Trainees that have been training and haven't been exposed to lower volume training, or at least training that is within their ability to recuperate often find that they absolutely EXPLODE with strength and size gains when first doing a “real-world” routine. MANY people that have tried DC's, or my training philosophies for the first time after doing many things wrong, and BAM!! These guys are adding big chunks of iron EVERY WEEK to the bar, and gaining size on a regular basis. Many of my training clients put on 10-30 lbs of lean mass in 3-6 months of training under my guidance and I know Dogg does the same if not more for his people.

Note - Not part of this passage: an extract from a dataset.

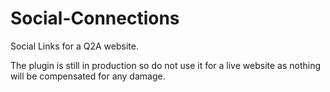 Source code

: # Social-Connections
Social Links for a Q2A website.

The plugin is still in production so do not use it for a live website as nothing will be compensated for any damage.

Going from a bodybuilding to a PURE STRENGHT program is another time when you can see some phenomenal weight progression each session. Doing low reps without much extra volume or higher rep work can equate to some BIG strength increases. Just be aware a LARGE percentage of these types of gains TEND to be from neural recruitment gains as opposed to actual hypertrophy gains. Westside Barbell training has enough volume and pure strength focus that most guys build a good degree of size and strength while doing them. Refer to the article on “Making Westside work for you” for more info.

And of course, we have the crazy-sick type gains a lot of guys get when doing their first couple of cycles, doing their first BIG DOSE cycle (especially with gear that has a lot of nerve excitability properties), or gear that makes one become the “water boy” like Anadrol. While I sure won't tell anyone that decides to take this course to not take advantage of these big gains, I will be the first to tell you to BE CAREFUL and keep your ego in check. ESPECIALLY if doing lower reps. Adding 50-75 lbs, to your bench and 100-125 to your squat/dead, in an extremely short period of time occurs for SOME guys when going on their first, or first BIG cycle, and one thing that doesn't keep pace with these big weight increases in connective tissue/tendon strength. The muscle growth far outstrips the connective tissue strength increase and if form isn't perfect…..well, lets just say LOTS of guys end up injured that way.

I will also go out on a limb here and state that IF you are training and EATING properly, progress on squats, deads, and leg-presses should be fast and ALMOST linear for beginning and low-intermediate trainees. This means if you haven't been training your lower body with focus, or at all, you should have a FAST-TRACK trip to squatting and deadlifting 300-400 for rep work. Upper body (for many reasons) does not usually progress as fast, nor in as much a linear fashion, but should still be regular and consistent. If it's not with what you are doing now, its time you make some changes. As I have stated a thousand times, if it's not working now, how the hell is supposed to magically “start working” one day?

Iron Addict


----------